The fund invests 69.83% in top 10 holdings with the largest
concentrated in the hands of AT&T (17.08%), Verizon (12.92%)
and CenturyLink (8.21%). It charges slightly higher 0.48% compared
to category average of 0.47%. The total assets as of March 5, 2012
were $575.7 million representing 30 holdings. The ETF has
underperformed its benchmark over the past year with annualized
returns of negative 1.35% as compared to the index return of
negative 0.95%.
SPDR S&P Telecom ETF (XTL) seeks to match
the returns and attributes of the S&P Telecom Select Industry
Index. Initiated in January 26, 2011, the fund has 58 holdings with
total asset value of $6.8 million (as of March 5, 2012) and expense
ratio of 0.35%. The top 10 holdings include Level 3 Communications,
Leap Wireless, Harris Corp, Polycom, Finisar Corp, Ciena Corp,
MetroPCS Communications, JDS Uniphase Corp, Crown Castle and Tw
Telecom each having concentration around 2.3%-2.6% of assets. The
fund had underperformed its benchmark with negative returns in
one-year period.
Focus Morningstar Communication (FCQ) tracks
Morningstar Communication Services Index. The fund consists of 35
internet services provider companies with $5.1 million of asset as
of March 5, 2012 and charges low fees of 0.19%. The largest
holdings are AT&T, Verizon and Comcast with 18.91%, 12.04% and
8.46% of assets, respectively. FCQ, launched on March 30, 2011, has
outperformed its index (7.45% returns), producing substantial 8.58%
returns year-to-date.
Recommendation
Of the ETFs discussed above, we would recommend FCQ as it has
lower expense ratio and outperformed its index year-to-date.

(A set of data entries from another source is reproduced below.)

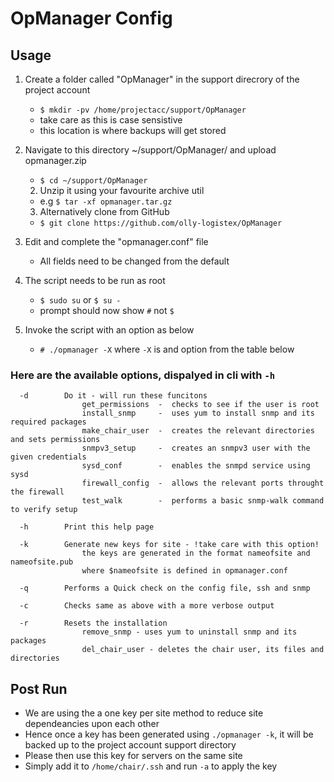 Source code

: # OpManager Config

## Usage
1. Create a folder called "OpManager" in the support direcrory of the project account 
    - `$ mkdir -pv /home/projectacc/support/OpManager`
    - take care as this is case sensistive 
    - this location is where backups will get stored 

2. Navigate to this directory ~/support/OpManager/ and upload opmanager.zip 
    - `$ cd ~/support/OpManager`    
    
    2. Unzip it using your favourite archive util
    - e.g `$ tar -xf opmanager.tar.gz`

    3. Alternatively clone from GitHub
    -   `$ git clone https://github.com/olly-logistex/OpManager`

4. Edit and complete the "opmanager.conf" file
    - All fields need to be changed from the default

5. The script needs to be run as root
    - `$ sudo su` or `$ su -`
    - prompt should now show `#` not `$`

6. Invoke the script with an option as below
    - `# ./opmanager -X` where `-X` is and option from the table below

### Here are the available options, dispalyed in cli with `-h`

      -d        Do it - will run these funcitons 
                    get_permissions  -  checks to see if the user is root
                    install_snmp     -  uses yum to install snmp and its required packages
                    make_chair_user  -  creates the relevant directories and sets permissions
                    snmpv3_setup     -  creates an snmpv3 user with the given credentials
                    sysd_conf        -  enables the snmpd service using sysd 
                    firewall_config  -  allows the relevant ports throught the firewall
                    test_walk        -  performs a basic snmp-walk command to verify setup

      -h        Print this help page

      -k        Generate new keys for site - !take care with this option!
                    the keys are generated in the format nameofsite and nameofsite.pub
                    where $nameofsite is defined in opmanager.conf

      -q        Performs a Quick check on the config file, ssh and snmp 

      -c        Checks same as above with a more verbose output
      
      -r        Resets the installation
                    remove_snmp - uses yum to uninstall snmp and its packages 
                    del_chair_user - deletes the chair user, its files and directories
                    
    
## Post Run 
- We are using the a one key per site method to reduce site dependeancies upon each other 
- Hence once a key has been generated using `./opmanager -k`, it will be backed up to the project account support directory 
- Please then use this key for servers on the same site
- Simply add it to `/home/chair/.ssh` and run `-a` to apply the key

FCQ represents the basket of stocks that provide internet
services such as access, navigation and internet related software
and services. The demand for broadband internet services including
video streaming and cloud computing is riding high, which will
boost subscriber accretion and improves churn rate (customer
switch). This would ensure higher returns in the medium to
long-term.
Although VOX delivered lower returns of less than 1%, we expect
the fund is attractively valued at current levels. The ETF trades
with a good volume, has lower expense ratio, and is the most
diversified representing the stocks of large, medium, and small
U.S. companies. These companies offer fixed-line, cellular,
wireless, high bandwidth, and fiber-optic cable services. Hence, if
the performance of any particular service will decline, the fund
will likely be benefit from other services included in the
portfolio. Hence, we consider this the best fund after FCQ.